Jasper’s research focuses on physical processes of direct relevance to climate and planetary sciences. In particular, he has advanced the understanding of the emission and the resulting climate impacts of desert dust, which accounts for the majority of particulate matter by mass in the atmosphere. He has also applied some of these advances to understanding the mysteries of sand transport and dust emission in Mars’ dilute atmosphere and on Saturn’s fascinatingly Earth-like moon Titan.
Office: 7142 Math Sciences Building, UCLA
Phone: Email is the best way to get a hold of me.
If you are a prospective student or postdoc and are interested in joining my group, feel free to contact me. I particularly welcome interest from women and underrepresented minorities.
Postdoctoral scientist Raleigh Martin (firstname.lastname@example.org) – Ph.D. (University of Pennsylvania, 2013) (website)
For his postdoc, Raleigh is working to improve predictions for wind-driven sand and dust movement to overcome the limitations of idealized laboratory and numerical models for these processes. Based on large ensembles of high-frequency wind and sediment transport measurements in field settings, he is investigating the role of natural turbulence and bed structure on aeolian saltation flux and thresholds. Raleigh’s work has been supported by an NSF postdoctoral research fellowship.
Graduate student Yue Huang (email@example.com) – B.S. (Sun Yat-Sen University, 2015)
For her PhD, Yue is working on quantifying the dust emission flux and size distribution of dust aerosols generated by wind-blown sand on sand dunes. This project will help identify whether sand dunes are an important source of dust aerosols to the climate system, which is still an open question. Yue is also interested in understanding the radiative effect of mineral aerosols on the climate system.

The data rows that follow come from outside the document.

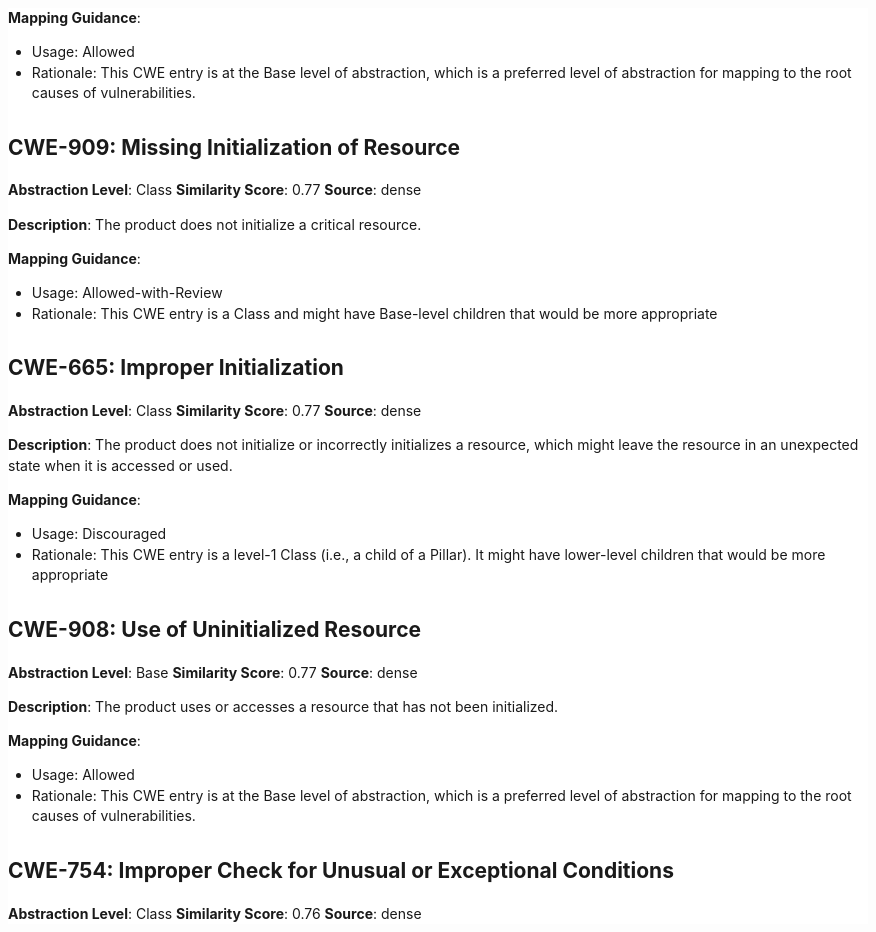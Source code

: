 **Mapping Guidance**:
- Usage: Allowed
- Rationale: This CWE entry is at the Base level of abstraction, which is a preferred level of abstraction for mapping to the root causes of vulnerabilities.



## CWE-909: Missing Initialization of Resource
**Abstraction Level**: Class
**Similarity Score**: 0.77
**Source**: dense

**Description**:
The product does not initialize a critical resource.

**Mapping Guidance**:
- Usage: Allowed-with-Review
- Rationale: This CWE entry is a Class and might have Base-level children that would be more appropriate



## CWE-665: Improper Initialization
**Abstraction Level**: Class
**Similarity Score**: 0.77
**Source**: dense

**Description**:
The product does not initialize or incorrectly initializes a resource, which might leave the resource in an unexpected state when it is accessed or used.

**Mapping Guidance**:
- Usage: Discouraged
- Rationale: This CWE entry is a level-1 Class (i.e., a child of a Pillar). It might have lower-level children that would be more appropriate



## CWE-908: Use of Uninitialized Resource
**Abstraction Level**: Base
**Similarity Score**: 0.77
**Source**: dense

**Description**:
The product uses or accesses a resource that has not been initialized.

**Mapping Guidance**:
- Usage: Allowed
- Rationale: This CWE entry is at the Base level of abstraction, which is a preferred level of abstraction for mapping to the root causes of vulnerabilities.



## CWE-754: Improper Check for Unusual or Exceptional Conditions
**Abstraction Level**: Class
**Similarity Score**: 0.76
**Source**: dense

Graduate student Francis Turney (firstname.lastname@example.org) – B.S. (UCLA, 2015)
For his PhD, Francis is investigating the initiation of wind-blown sand transport as it pertains to the modulation of dust emission, which has implications for climate and climate change. In order to better understand the stochastic impact of bed structure and turbulent flow on sand transport initiation, he is coupling a computational fluid dynamics model with a discrete element model for particle dynamics, and seeding it with wind flow data from the field and from large eddy simulations. His PhD work is supported by a NSF Graduate Research Fellowship.

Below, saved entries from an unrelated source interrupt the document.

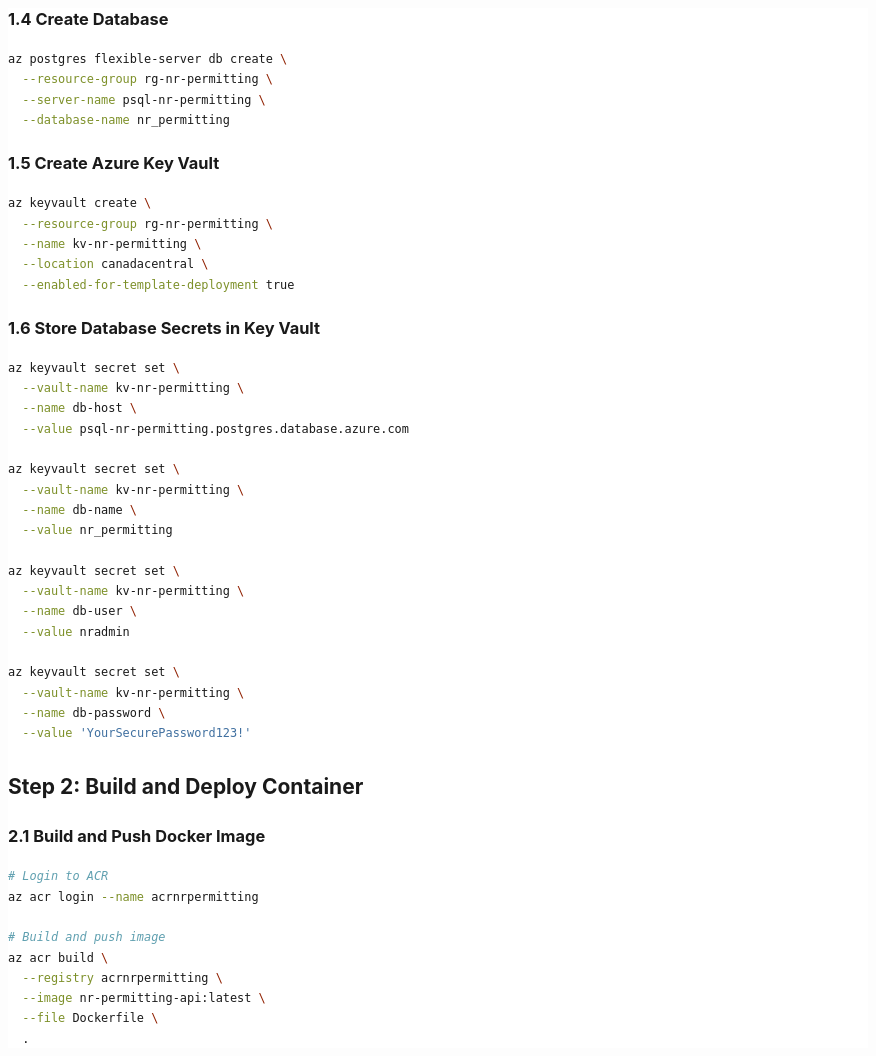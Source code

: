 ### 1.4 Create Database
```bash
az postgres flexible-server db create \
  --resource-group rg-nr-permitting \
  --server-name psql-nr-permitting \
  --database-name nr_permitting
```

### 1.5 Create Azure Key Vault
```bash
az keyvault create \
  --resource-group rg-nr-permitting \
  --name kv-nr-permitting \
  --location canadacentral \
  --enabled-for-template-deployment true
```

### 1.6 Store Database Secrets in Key Vault
```bash
az keyvault secret set \
  --vault-name kv-nr-permitting \
  --name db-host \
  --value psql-nr-permitting.postgres.database.azure.com

az keyvault secret set \
  --vault-name kv-nr-permitting \
  --name db-name \
  --value nr_permitting

az keyvault secret set \
  --vault-name kv-nr-permitting \
  --name db-user \
  --value nradmin

az keyvault secret set \
  --vault-name kv-nr-permitting \
  --name db-password \
  --value 'YourSecurePassword123!'
```

## Step 2: Build and Deploy Container

### 2.1 Build and Push Docker Image
```bash
# Login to ACR
az acr login --name acrnrpermitting

# Build and push image
az acr build \
  --registry acrnrpermitting \
  --image nr-permitting-api:latest \
  --file Dockerfile \
  .
```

Graduate student Francesco Comola (email@example.com) – Visiting from EPFL (2016), M.S. (University of Padova, 2012)
During his visit, Francesco worked on a fragmentation theory for fractal snow crystals in saltation. The proposed fragmentation theory is accounted for in a statistical-mechanics model of saltation, which appears to provide the missing connection between the seemingly inconsistent size distributions of snowfall and blowing snow. Francesco’s work was supported by a scholarship granted by the Doctoral School in Civil and Environmental Engineering of EPFL.